Task instructions
Your task is to find every line of the data that holds the string "infor" and copy it.

The data
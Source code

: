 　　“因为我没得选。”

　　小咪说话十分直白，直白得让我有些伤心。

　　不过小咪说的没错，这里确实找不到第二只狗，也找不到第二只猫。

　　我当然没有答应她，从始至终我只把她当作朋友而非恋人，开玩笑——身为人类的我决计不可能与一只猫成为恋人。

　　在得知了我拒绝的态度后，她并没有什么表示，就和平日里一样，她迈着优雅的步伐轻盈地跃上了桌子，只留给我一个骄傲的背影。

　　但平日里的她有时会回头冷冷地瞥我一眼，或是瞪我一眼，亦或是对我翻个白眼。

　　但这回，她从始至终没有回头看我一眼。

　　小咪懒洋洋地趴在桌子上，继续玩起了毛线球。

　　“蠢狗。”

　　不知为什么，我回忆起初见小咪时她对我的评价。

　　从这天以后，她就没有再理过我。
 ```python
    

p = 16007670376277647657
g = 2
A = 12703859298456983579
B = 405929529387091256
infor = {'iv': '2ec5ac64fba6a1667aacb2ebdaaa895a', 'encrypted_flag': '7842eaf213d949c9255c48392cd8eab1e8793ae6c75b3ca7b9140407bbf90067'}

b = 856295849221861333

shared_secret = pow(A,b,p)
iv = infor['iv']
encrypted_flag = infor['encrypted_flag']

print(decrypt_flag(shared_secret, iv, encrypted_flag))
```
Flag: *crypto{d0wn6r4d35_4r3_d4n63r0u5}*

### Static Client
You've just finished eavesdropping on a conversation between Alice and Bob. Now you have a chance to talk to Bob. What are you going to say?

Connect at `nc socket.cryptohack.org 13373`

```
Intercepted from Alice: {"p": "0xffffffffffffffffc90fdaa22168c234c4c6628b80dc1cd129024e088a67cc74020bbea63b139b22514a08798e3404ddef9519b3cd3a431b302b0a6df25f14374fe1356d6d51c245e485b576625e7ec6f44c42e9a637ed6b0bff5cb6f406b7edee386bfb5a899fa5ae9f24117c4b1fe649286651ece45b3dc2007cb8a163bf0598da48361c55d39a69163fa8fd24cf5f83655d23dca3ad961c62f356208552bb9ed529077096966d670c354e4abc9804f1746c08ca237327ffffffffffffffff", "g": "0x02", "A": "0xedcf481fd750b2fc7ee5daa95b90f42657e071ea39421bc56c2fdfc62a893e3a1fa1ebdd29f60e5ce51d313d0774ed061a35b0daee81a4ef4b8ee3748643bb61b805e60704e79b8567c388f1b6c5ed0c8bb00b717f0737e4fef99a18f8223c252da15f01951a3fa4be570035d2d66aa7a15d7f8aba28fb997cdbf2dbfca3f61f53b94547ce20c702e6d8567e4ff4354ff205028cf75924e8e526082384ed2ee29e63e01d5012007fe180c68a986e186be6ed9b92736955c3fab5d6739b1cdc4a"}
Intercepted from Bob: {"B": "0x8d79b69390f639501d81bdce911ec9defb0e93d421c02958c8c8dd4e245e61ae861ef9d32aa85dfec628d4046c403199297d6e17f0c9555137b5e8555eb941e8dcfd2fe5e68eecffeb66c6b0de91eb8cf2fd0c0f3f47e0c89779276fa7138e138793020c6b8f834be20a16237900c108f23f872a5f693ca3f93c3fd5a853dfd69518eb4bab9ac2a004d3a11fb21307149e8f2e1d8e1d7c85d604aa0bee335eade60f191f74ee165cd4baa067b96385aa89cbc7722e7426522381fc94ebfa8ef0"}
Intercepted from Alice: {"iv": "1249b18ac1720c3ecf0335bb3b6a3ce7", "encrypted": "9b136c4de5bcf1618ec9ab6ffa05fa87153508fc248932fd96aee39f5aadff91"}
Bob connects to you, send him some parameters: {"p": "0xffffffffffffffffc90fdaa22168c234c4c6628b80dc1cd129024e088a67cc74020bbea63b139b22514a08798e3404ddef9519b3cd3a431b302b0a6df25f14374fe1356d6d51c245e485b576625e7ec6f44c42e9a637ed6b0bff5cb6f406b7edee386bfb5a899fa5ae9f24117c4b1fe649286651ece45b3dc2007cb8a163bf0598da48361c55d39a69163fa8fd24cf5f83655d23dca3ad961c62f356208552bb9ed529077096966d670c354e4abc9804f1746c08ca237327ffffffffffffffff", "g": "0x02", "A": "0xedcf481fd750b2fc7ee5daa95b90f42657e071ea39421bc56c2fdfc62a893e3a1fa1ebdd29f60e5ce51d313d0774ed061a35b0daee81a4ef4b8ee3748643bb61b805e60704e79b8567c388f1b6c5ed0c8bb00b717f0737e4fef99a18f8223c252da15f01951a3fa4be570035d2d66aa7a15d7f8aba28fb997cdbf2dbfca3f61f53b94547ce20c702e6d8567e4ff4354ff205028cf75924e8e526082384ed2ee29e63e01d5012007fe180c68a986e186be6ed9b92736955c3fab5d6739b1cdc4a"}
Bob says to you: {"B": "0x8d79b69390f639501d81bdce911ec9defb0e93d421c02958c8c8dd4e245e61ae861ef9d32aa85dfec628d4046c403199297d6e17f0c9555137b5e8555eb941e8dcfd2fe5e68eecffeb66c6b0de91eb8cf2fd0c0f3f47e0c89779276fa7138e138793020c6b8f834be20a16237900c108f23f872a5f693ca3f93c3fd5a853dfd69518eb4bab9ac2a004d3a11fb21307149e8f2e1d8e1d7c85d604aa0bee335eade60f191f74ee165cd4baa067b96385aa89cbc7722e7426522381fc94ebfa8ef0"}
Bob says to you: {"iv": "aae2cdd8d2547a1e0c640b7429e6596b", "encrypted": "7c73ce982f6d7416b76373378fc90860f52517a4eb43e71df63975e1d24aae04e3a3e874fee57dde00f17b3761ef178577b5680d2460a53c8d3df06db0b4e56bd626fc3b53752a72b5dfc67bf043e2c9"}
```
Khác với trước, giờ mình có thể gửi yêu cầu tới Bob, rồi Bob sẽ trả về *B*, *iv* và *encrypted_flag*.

Answer
infor = {'iv': '2ec5ac64fba6a1667aacb2ebdaaa895a', 'encrypted_flag': '7842eaf213d949c9255c48392cd8eab1e8793ae6c75b3ca7b9140407bbf90067'}
iv = infor['iv']
encrypted_flag = infor['encrypted_flag']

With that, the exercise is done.